Aphantasia: The science of visual imagery extremes
Keogh, R., Pearson, J., & Zeman, A. (2021). Aphantasia: The science of visual imagery extremes. Handbook of Clinical Neurology, 178, 277–296. doi:10.1016/B978-0-12-821377-3.00012-X
Visual imagery allows us to revisit the appearance of things in their absence and to test out virtual combinations of sensory experience. Visual imagery has been linked to many cognitive processes, such as autobiographical and visual working memory. Imagery also plays symptomatic and mechanistic roles in neurologic and mental disorders and is utilized in treatment. A large network of brain activity spanning frontal, parietal, temporal, and visual cortex is involved in generating and maintain images in mind. The ability to visualize has extreme variations, ranging from completely absent (aphantasia) to photo-like (hyperphantasia). The anatomy and functionality of visual cortex, including primary visual cortex, have been associated with individual differences in visual imagery ability, pointing to a potential correlate for both aphantasia and hyperphantasia. Preliminary evidence suggests that lifelong aphantasia is associated with prosopagnosia and reduction in autobiographical memory; hyperphantasia is associated with synesthesia. Aphantasic individuals can also be highly imaginative and are able to complete many tasks that were previously thought to rely on visual imagery, demonstrating that visualization is only one of many ways of representing things in their absence. The study of extreme imagination reminds us how easily invisible differences can escape detection.

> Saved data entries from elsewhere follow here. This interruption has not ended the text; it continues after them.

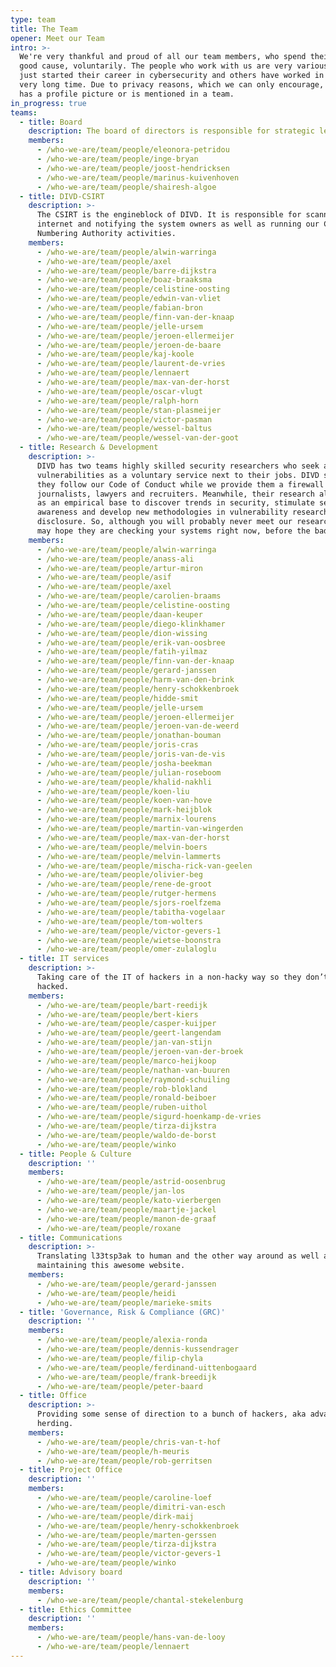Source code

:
 ```yaml
---
type: team
title: The Team
opener: Meet our Team
intro: >-
  We're very thankful and proud of all our team members, who spend their free time to a
  good cause, voluntarily. The people who work with us are very various people, some have
  just started their career in cybersecurity and others have worked in cybersecurity for a
  very long time. Due to privacy reasons, which we can only encourage, not every member
  has a profile picture or is mentioned in a team.
in_progress: true
teams:
  - title: Board
    description: The board of directors is responsible for strategic leadership of DIVD.
    members:
      - /who-we-are/team/people/eleonora-petridou
      - /who-we-are/team/people/inge-bryan
      - /who-we-are/team/people/joost-hendricksen
      - /who-we-are/team/people/marinus-kuivenhoven
      - /who-we-are/team/people/shairesh-algoe
  - title: DIVD-CSIRT
    description: >-
      The CSIRT is the engineblock of DIVD. It is responsible for scanning the
      internet and notifying the system owners as well as running our CVE
      Numbering Authority activities.
    members:
      - /who-we-are/team/people/alwin-warringa
      - /who-we-are/team/people/axel
      - /who-we-are/team/people/barre-dijkstra
      - /who-we-are/team/people/boaz-braaksma
      - /who-we-are/team/people/celistine-oosting
      - /who-we-are/team/people/edwin-van-vliet
      - /who-we-are/team/people/fabian-bron
      - /who-we-are/team/people/finn-van-der-knaap
      - /who-we-are/team/people/jelle-ursem
      - /who-we-are/team/people/jeroen-ellermeijer
      - /who-we-are/team/people/jeroen-de-baare
      - /who-we-are/team/people/kaj-koole
      - /who-we-are/team/people/laurent-de-vries
      - /who-we-are/team/people/lennaert
      - /who-we-are/team/people/max-van-der-horst
      - /who-we-are/team/people/oscar-vlugt
      - /who-we-are/team/people/ralph-horn
      - /who-we-are/team/people/stan-plasmeijer
      - /who-we-are/team/people/victor-pasman
      - /who-we-are/team/people/wessel-baltus
      - /who-we-are/team/people/wessel-van-der-goot
  - title: Research & Development
    description: >-
      DIVD has two teams highly skilled security researchers who seek and report
      vulnerabilities as a voluntary service next to their jobs. DIVD sees to it
      they follow our Code of Conduct while we provide them a firewall for
      journalists, lawyers and recruiters. Meanwhile, their research also serves
      as an empirical base to discover trends in security, stimulate security
      awareness and develop new methodologies in vulnerability research and
      disclosure. So, although you will probably never meet our researchers, you
      may hope they are checking your systems right now, before the bad guys do…
    members:
      - /who-we-are/team/people/alwin-warringa
      - /who-we-are/team/people/anass-ali
      - /who-we-are/team/people/artur-miron
      - /who-we-are/team/people/asif
      - /who-we-are/team/people/axel
      - /who-we-are/team/people/carolien-braams
      - /who-we-are/team/people/celistine-oosting
      - /who-we-are/team/people/daan-keuper
      - /who-we-are/team/people/diego-klinkhamer
      - /who-we-are/team/people/dion-wissing
      - /who-we-are/team/people/erik-van-oosbree
      - /who-we-are/team/people/fatih-yilmaz
      - /who-we-are/team/people/finn-van-der-knaap
      - /who-we-are/team/people/gerard-janssen
      - /who-we-are/team/people/harm-van-den-brink
      - /who-we-are/team/people/henry-schokkenbroek
      - /who-we-are/team/people/hidde-smit
      - /who-we-are/team/people/jelle-ursem
      - /who-we-are/team/people/jeroen-ellermeijer
      - /who-we-are/team/people/jeroen-van-de-weerd
      - /who-we-are/team/people/jonathan-bouman
      - /who-we-are/team/people/joris-cras
      - /who-we-are/team/people/joris-van-de-vis
      - /who-we-are/team/people/josha-beekman
      - /who-we-are/team/people/julian-roseboom
      - /who-we-are/team/people/khalid-nakhli
      - /who-we-are/team/people/koen-liu
      - /who-we-are/team/people/koen-van-hove
      - /who-we-are/team/people/mark-heijblok
      - /who-we-are/team/people/marnix-lourens
      - /who-we-are/team/people/martin-van-wingerden
      - /who-we-are/team/people/max-van-der-horst
      - /who-we-are/team/people/melvin-boers
      - /who-we-are/team/people/melvin-lammerts
      - /who-we-are/team/people/mischa-rick-van-geelen
      - /who-we-are/team/people/olivier-beg
      - /who-we-are/team/people/rene-de-groot
      - /who-we-are/team/people/rutger-hermens
      - /who-we-are/team/people/sjors-roelfzema
      - /who-we-are/team/people/tabitha-vogelaar
      - /who-we-are/team/people/tom-wolters
      - /who-we-are/team/people/victor-gevers-1
      - /who-we-are/team/people/wietse-boonstra
      - /who-we-are/team/people/omer-zulaloglu
  - title: IT services
    description: >-
      Taking care of the IT of hackers in a non-hacky way so they don’t get
      hacked.
    members:
      - /who-we-are/team/people/bart-reedijk
      - /who-we-are/team/people/bert-kiers
      - /who-we-are/team/people/casper-kuijper
      - /who-we-are/team/people/geert-langendam
      - /who-we-are/team/people/jan-van-stijn
      - /who-we-are/team/people/jeroen-van-der-broek
      - /who-we-are/team/people/marco-heijkoop
      - /who-we-are/team/people/nathan-van-buuren
      - /who-we-are/team/people/raymond-schuiling
      - /who-we-are/team/people/rob-blokland
      - /who-we-are/team/people/ronald-beiboer
      - /who-we-are/team/people/ruben-uithol
      - /who-we-are/team/people/sigurd-hoenkamp-de-vries
      - /who-we-are/team/people/tirza-dijkstra
      - /who-we-are/team/people/waldo-de-borst
      - /who-we-are/team/people/winko
  - title: People & Culture
    description: ''
    members:
      - /who-we-are/team/people/astrid-oosenbrug
      - /who-we-are/team/people/jan-los
      - /who-we-are/team/people/kato-vierbergen
      - /who-we-are/team/people/maartje-jackel
      - /who-we-are/team/people/manon-de-graaf
      - /who-we-are/team/people/roxane
  - title: Communications
    description: >-
      Translating l33tsp3ak to human and the other way around as well as
      maintaining this awesome website.
    members:
      - /who-we-are/team/people/gerard-janssen
      - /who-we-are/team/people/heidi
      - /who-we-are/team/people/marieke-smits
  - title: 'Governance, Risk & Compliance (GRC)'
    description: ''
    members:
      - /who-we-are/team/people/alexia-ronda
      - /who-we-are/team/people/dennis-kussendrager
      - /who-we-are/team/people/filip-chyla
      - /who-we-are/team/people/ferdinand-uittenbogaard
      - /who-we-are/team/people/frank-breedijk
      - /who-we-are/team/people/peter-baard
  - title: Office
    description: >-
      Providing some sense of direction to a bunch of hackers, aka advanced cat
      herding.
    members:
      - /who-we-are/team/people/chris-van-t-hof
      - /who-we-are/team/people/h-meuris
      - /who-we-are/team/people/rob-gerritsen
  - title: Project Office
    description: ''
    members:
      - /who-we-are/team/people/caroline-loef
      - /who-we-are/team/people/dimitri-van-esch
      - /who-we-are/team/people/dirk-maij
      - /who-we-are/team/people/henry-schokkenbroek
      - /who-we-are/team/people/marten-gerssen
      - /who-we-are/team/people/tirza-dijkstra
      - /who-we-are/team/people/victor-gevers-1
      - /who-we-are/team/people/winko
  - title: Advisory board
    description: ''
    members:
      - /who-we-are/team/people/chantal-stekelenburg
  - title: Ethics Committee
    description: ''
    members:
      - /who-we-are/team/people/hans-van-de-looy
      - /who-we-are/team/people/lennaert
---
```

Phantasia – the psychological significance of lifelong visual imagery vividness extremes
Zeman, A., Milton, F., Della Sala, S., Dewar, M., Frayling, T., Gaddum, J., … Winlove, C. (2020). Phantasia-The psychological significance of lifelong visual imagery vividness extremes. Cortex; a Journal Devoted to the Study of the Nervous System and Behavior, 130, 426–440. doi:10.1016/j.cortex.2020.04.003
Visual imagery typically enables us to see absent items in the mind's eye. It plays a role in memory, day-dreaming and creativity. Since coining the terms aphantasia and hyperphantasia to describe the absence and abundance of visual imagery, Adam Zeman and his team have been contacted by many thousands of people with extreme imagery abilities. Through data collected from questionnaires filled by 2000 participants with aphantasia and 200 with hyperphantasia, the researchers have found some interesting patterns. Participants with aphantasia tend to work in scientific and mathematical fields and have difficulty with face recognition and autobiographical memory. On the other hand, those with hyperphantasia tend to work in creative fields and have a higher rate of synaesthesia. The study found that around half of the participants with aphantasia reported the absence of wakeful imagery in all sense modalities, but most of them dream visually. The researchers have also noted that aphantasia runs in families more frequently than expected. This study highlights the widespread but neglected features of human experience with informative psychological associations.